DATASET EXTRACT section start
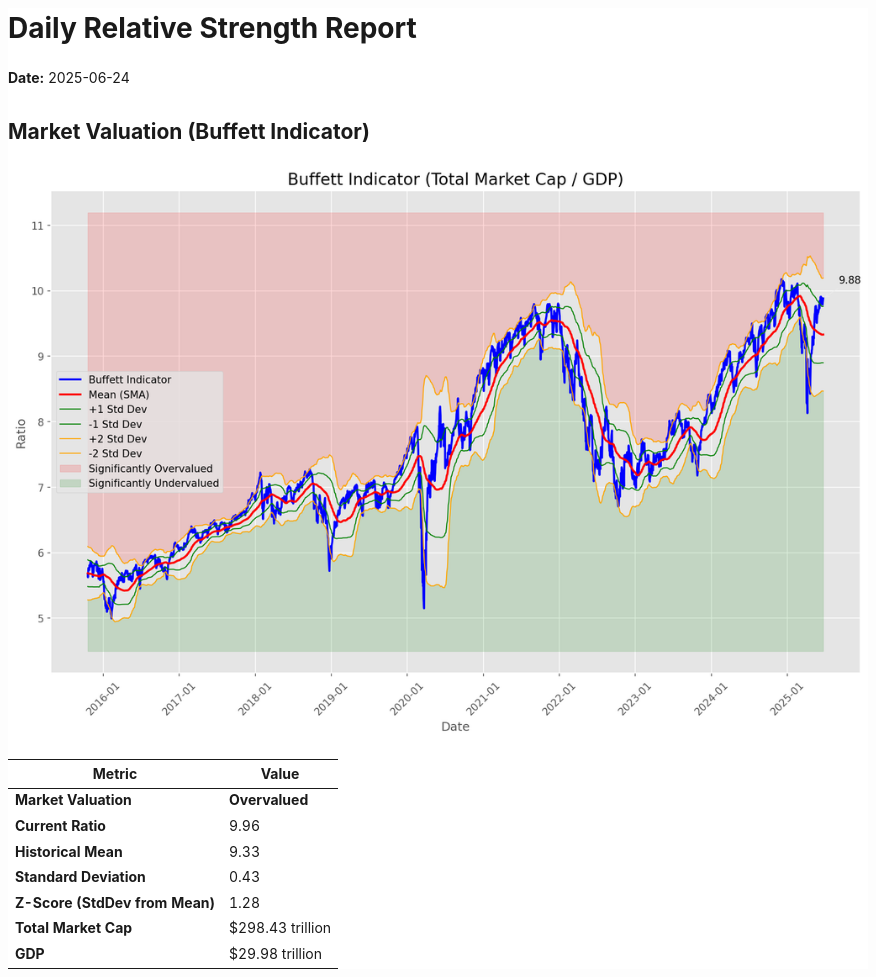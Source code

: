 # **Daily Relative Strength Report**

**Date:** 2025-06-24

## **Market Valuation (Buffett Indicator)**

![Buffett Indicator](buffett_indicator_2025-06-24.png)

| Metric | Value |
|--------|-------|
| **Market Valuation** | **Overvalued** |
| **Current Ratio** | 9.96 |
| **Historical Mean** | 9.33 |
| **Standard Deviation** | 0.43 |
| **Z-Score (StdDev from Mean)** | 1.28 |
| **Total Market Cap** | $298.43 trillion |
| **GDP** | $29.98 trillion |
DATASET EXTRACT section end
■ YOUR INSTRUCTIONS: No pictures belong in the copy; output every record exactly.

■ SOLUTION TO THIS EXERCISE:
Source code

: # **Daily Relative Strength Report**

**Date:** 2025-06-24

## **Market Valuation (Buffett Indicator)**

![Buffett Indicator](buffett_indicator_2025-06-24.png)

| Metric | Value |
|--------|-------|
| **Market Valuation** | **Overvalued** |
| **Current Ratio** | 9.96 |
| **Historical Mean** | 9.33 |
| **Standard Deviation** | 0.43 |
| **Z-Score (StdDev from Mean)** | 1.28 |
| **Total Market Cap** | $298.43 trillion |
| **GDP** | $29.98 trillion |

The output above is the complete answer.